Pregnancy week 38-New baby tips, food and paranoia

Moms, if this is your first rodeo then you might have two more weeks, if you’ve been down this road before you’ve got one more week.  You’ll have one or two more trips to the doctor and then one big trip to the hospital.  After birth you can expect to spend two or three days there while your husband is home watching G4, Bait Car or some silly Jason Statham movie.

Aches and pains

At week 38 of pregnancy you moms ache all over.   One good way to ease the back pain is to sit on one of those large exercise balls, $15-$30.  We happened to have one in the Mojo house and it’s being used daily now by a certain pregnant woman.  Dads, for bonus points have them sit in front of you while you rub their neck.

Paranoia

Your bride may ask you questions that you know the answer to such as, “Did I leave the car windows down?”  You know that the windows are up, but in your pregnant wife’s paranoid state she will not believe you unless you go out to the car to physically check.

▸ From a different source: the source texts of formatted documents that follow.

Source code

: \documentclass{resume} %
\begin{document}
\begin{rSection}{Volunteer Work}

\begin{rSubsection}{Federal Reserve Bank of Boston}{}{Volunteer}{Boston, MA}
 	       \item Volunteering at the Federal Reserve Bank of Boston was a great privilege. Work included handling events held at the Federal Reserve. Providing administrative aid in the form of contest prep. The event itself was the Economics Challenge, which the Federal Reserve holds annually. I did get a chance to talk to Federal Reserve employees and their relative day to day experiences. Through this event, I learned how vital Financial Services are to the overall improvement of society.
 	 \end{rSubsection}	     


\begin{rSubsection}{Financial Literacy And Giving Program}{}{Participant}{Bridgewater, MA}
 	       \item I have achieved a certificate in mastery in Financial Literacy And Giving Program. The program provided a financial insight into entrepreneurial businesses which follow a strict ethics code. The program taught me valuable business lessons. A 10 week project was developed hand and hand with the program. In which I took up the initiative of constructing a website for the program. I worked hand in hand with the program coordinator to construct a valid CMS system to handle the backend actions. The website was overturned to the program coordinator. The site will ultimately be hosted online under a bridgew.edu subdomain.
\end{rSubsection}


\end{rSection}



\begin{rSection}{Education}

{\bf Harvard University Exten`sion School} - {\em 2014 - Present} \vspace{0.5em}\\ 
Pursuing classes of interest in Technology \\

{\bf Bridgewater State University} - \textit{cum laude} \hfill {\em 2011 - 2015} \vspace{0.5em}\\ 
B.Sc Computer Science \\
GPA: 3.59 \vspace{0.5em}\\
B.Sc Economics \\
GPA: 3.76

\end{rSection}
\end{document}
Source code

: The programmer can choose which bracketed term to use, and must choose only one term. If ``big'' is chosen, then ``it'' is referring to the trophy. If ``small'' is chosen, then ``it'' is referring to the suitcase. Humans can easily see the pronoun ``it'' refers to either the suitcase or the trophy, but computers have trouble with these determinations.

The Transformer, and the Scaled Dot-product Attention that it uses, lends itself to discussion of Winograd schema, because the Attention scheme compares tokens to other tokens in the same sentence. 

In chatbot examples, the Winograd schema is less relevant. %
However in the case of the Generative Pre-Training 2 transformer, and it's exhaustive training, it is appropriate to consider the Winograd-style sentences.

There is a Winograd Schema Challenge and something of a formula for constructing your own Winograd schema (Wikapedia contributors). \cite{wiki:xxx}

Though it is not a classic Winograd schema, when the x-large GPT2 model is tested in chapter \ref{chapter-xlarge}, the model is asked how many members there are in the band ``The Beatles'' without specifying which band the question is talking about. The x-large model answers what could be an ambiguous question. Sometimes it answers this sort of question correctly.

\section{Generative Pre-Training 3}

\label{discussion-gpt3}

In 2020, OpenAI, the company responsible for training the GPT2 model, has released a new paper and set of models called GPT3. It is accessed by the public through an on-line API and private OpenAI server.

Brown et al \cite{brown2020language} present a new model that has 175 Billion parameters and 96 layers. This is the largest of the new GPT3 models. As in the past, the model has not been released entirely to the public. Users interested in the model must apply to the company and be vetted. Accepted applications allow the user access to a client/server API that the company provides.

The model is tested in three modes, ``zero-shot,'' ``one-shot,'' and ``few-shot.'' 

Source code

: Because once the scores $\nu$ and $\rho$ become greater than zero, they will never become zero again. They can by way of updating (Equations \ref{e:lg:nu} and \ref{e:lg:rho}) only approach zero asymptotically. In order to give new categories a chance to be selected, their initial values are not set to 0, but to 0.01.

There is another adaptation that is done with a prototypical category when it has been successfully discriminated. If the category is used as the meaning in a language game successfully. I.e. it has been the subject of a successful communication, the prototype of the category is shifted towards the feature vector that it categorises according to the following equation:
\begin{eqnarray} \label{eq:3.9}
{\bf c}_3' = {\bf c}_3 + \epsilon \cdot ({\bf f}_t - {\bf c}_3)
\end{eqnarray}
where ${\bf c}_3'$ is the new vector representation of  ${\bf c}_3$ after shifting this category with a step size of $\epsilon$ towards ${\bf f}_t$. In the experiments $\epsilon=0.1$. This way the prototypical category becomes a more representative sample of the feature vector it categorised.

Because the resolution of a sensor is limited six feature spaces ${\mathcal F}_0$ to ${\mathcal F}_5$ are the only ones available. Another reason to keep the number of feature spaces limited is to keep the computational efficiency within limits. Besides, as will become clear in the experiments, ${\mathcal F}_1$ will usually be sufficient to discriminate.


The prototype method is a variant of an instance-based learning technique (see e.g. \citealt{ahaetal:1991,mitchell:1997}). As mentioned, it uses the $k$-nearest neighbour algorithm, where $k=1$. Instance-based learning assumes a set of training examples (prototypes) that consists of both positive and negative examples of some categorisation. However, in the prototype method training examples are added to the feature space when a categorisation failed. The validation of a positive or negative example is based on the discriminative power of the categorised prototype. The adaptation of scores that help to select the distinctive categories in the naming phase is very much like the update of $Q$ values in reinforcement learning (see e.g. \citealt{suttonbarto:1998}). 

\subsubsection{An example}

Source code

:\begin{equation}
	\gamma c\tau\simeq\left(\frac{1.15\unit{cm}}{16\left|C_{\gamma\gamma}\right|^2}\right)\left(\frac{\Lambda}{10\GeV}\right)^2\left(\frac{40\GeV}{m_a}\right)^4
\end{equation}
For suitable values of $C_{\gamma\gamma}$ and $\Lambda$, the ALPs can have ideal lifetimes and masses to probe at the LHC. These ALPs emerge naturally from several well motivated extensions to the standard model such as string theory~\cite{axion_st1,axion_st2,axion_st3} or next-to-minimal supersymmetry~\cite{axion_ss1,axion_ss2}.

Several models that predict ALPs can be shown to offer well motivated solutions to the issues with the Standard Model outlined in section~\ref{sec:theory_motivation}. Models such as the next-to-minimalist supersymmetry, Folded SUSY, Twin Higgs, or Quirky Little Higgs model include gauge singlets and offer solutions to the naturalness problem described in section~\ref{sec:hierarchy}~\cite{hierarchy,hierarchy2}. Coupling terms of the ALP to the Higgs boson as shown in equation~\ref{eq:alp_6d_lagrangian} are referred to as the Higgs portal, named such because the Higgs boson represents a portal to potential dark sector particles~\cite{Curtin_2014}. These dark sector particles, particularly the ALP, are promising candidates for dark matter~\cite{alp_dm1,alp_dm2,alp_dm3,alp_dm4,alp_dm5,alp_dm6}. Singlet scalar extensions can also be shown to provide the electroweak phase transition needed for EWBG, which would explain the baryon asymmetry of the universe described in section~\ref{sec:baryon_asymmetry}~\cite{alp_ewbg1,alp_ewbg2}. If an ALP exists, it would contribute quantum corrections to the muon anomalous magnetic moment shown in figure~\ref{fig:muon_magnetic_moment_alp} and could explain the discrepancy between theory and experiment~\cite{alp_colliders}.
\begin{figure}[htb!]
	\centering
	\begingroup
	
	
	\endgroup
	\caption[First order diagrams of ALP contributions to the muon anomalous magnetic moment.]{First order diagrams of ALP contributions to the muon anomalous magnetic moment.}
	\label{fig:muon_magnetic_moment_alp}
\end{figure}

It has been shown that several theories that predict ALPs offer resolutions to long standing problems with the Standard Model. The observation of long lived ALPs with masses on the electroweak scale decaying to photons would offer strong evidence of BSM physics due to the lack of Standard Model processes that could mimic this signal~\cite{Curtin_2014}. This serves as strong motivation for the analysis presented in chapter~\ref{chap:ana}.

The pregnancy is almost over and their emotions are ramping up (if that’s possible) and questioning simple things.  Don’t question their question.  Just do it.  Don’t bring up NPR, illegal immigration, annoying toys, The Biggest Loser or anything that might cause a conversation.

Don’t worry dads.  The ship, that is also known as your wife, will right itself and she’ll be back to herself in a week or two.*  However, until then just embrace those seemingly odd requests and do what she asks.

For the paranoid pregnant ladies and rockin’ dads in the house here’s a song for you.

If you’re more of an 80’s fan of paranoid themed tunes try this.

Food for the new parents

As a parent who has received gifts for a new baby, sincere thanks for everything.  Thanks, but we do not need another baby blanket.  I know, it’s the cutest baby blanket in the world, but unless it comes with a copy of Action Comics #1, circa 1938, we don’t need it.

What new parents need is food.  Any food that you can put in the freezer is fine.  If you give a new mom or dad food that can be frozen be sure to label it or put it in a container of some sort.    The new mom would also appreciate a bottle of her favorite alcoholic beverage or food that she couldn’t eat during pregnancy.  For Mommy Mojo it’s sushi and Blue Moon, which has already been put on the menu for the near future.

Next week could be the final week of pregnancy, the week you give birth or the time that your husband gets to chill out on the sofa with a dog watching Bait Car.  Whatever your situation it’s win/win, congratulations!!

 

*”The ship will right itself” is a nautical term and in no way reflects the size of pregnant women.   Unless of course you’re a pregnant woman on a ship, then you can take that archaic saying anyway you’d like.